Regular air travellers into Wellington will probably have experienced their fair share of bumpy landings into the capital. Due to its position between two mountain ranges, the wind funnels through Wellington in the gap between the mountains creating eddies and irregular air movements which are also known as turbulence.
Air turbulence comes in many forms, from the mechanical turbulence caused by air flowing around buildings which is often felt when taking off and landing to the thermal turbulence felt when flying through cotton-ball shaped cumulus clouds.
Turbulence itself does not usually pose a danger to flights; however one type of turbulence called clear air turbulence is responsible for hundreds of injuries to passengers and flight attendants each year.
Clear air turbulence tends to occur at cruising altitude which is when the seatbelt signs are off and the crew are walking around. As its name suggests, it can't be seen, detected on radar or accurately forecasted meaning there is little time for passengers to safely secure themselves in their seats once the plane flies through the turbulence.
Scientists have already noticed that clear air turbulence is on the rise and data from the Federal Aviation Administration of US operated airlines shows that serious injuries such as fractures, haemorrhages and nerve damage caused by mid-air turbulence more than doubled from 21 in 2015 to 44 in 2016.
This new study published in the journal Geophysical Research Letters analysed climate simulations from supercomputers using the Met Office Hadley Centre HadGEM2-ES climate model.
The researchers plugged in data from eight geographic regions which included southern hemisphere locations for the first time, two flight levels, five turbulence strength categories, and applied the predicted average weather over all four seasons from now to the year 2080.
Using this data, they predicted that incidents of severe turbulence are likely to become two to three times more common from the year 2050 potentially tripling the number of serious in-air injuries due to increased wind shear strengthening.
Records show our climate is changing, not just at the ground level but also at the altitudes where we fly.
Using the predicted increase in global temperature and an anticipated doubling of the concentration of atmospheric carbon dioxide concentration in our increasingly congested airspace, the mathematical model was clear in its prediction of stronger future wind instabilities.
As if bumpier rides weren't bad enough, they are just part of the future of air travel thanks to the changing climate.
Another study published this year in the journal Advances in Atmospheric Sciences predicts our future airport operations will also be affected.

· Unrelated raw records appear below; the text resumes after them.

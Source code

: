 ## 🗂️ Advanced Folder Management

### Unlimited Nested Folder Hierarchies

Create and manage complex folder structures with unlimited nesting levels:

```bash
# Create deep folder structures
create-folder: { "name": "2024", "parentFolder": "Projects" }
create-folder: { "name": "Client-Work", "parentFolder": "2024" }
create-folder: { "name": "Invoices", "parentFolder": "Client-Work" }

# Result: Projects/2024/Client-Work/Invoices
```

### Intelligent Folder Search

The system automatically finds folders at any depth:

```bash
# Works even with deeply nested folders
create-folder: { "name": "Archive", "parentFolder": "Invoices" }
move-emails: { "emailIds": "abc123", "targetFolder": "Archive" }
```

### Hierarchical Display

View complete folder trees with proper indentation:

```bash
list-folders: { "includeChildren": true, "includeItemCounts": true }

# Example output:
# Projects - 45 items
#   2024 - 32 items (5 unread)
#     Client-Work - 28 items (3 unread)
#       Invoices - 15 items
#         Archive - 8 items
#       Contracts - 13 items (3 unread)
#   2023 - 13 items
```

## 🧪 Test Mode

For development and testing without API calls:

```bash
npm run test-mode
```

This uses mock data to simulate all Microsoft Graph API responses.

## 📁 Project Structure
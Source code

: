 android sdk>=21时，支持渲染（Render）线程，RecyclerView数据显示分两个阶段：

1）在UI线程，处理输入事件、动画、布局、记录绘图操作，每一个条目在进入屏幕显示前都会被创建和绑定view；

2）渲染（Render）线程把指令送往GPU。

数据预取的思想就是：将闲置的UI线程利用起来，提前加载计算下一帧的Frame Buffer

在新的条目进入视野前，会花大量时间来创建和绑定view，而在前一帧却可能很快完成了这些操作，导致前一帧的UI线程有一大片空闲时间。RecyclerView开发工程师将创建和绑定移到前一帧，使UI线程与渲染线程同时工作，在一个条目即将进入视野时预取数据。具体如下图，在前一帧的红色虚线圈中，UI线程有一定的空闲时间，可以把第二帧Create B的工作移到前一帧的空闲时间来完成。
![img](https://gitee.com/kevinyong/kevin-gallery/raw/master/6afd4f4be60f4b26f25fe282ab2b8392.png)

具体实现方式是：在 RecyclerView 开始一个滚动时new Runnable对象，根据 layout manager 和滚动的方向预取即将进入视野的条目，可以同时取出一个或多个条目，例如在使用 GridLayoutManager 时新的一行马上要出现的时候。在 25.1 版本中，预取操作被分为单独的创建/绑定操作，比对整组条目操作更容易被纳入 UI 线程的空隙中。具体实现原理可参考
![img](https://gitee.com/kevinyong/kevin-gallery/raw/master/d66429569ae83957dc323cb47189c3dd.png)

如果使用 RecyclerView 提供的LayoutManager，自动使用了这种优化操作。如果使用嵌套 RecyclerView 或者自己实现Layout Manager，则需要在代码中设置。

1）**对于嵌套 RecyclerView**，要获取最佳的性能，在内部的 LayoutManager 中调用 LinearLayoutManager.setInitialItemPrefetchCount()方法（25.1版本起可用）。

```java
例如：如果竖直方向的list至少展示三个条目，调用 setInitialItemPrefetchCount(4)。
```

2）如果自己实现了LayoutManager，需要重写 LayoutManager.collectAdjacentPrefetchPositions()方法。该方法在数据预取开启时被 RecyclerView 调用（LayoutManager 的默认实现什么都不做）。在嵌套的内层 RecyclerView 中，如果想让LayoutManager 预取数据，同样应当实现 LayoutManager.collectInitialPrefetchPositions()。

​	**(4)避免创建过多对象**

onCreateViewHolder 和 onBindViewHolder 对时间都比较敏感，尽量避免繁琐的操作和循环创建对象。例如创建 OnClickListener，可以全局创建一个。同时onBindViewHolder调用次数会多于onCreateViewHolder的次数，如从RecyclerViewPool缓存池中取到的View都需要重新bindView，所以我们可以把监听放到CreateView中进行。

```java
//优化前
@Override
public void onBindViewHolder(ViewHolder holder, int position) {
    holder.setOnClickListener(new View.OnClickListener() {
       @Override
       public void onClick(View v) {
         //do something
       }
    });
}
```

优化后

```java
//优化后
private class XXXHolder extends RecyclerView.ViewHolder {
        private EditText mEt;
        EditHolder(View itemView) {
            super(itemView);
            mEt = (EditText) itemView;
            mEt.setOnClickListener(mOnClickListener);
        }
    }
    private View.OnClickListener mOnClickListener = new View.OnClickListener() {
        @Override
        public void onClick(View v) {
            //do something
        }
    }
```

With rising sea levels and storm surges, many coastal airports located only a few metres above sea level are likely to be threatened.
Increases in air temperature also results in the air becoming thinner or less dense which means aircraft wings are less able to generate lift and take-off.
This means planes have to carry reduced loads when the weather is hot which either translates to fewer passengers on board or further luggage restrictions for everyone.
Finally, an increase in more extreme weather such as lightning strikes which disrupt flights as well as changing wind patterns that shift flight routes and lengthen travel time implies the future of air travel is one filled with delays.
So, the next time you take a flight and it's a little bit bumpy, sit back and relax because science predicts that it's probably only going to get worse from here.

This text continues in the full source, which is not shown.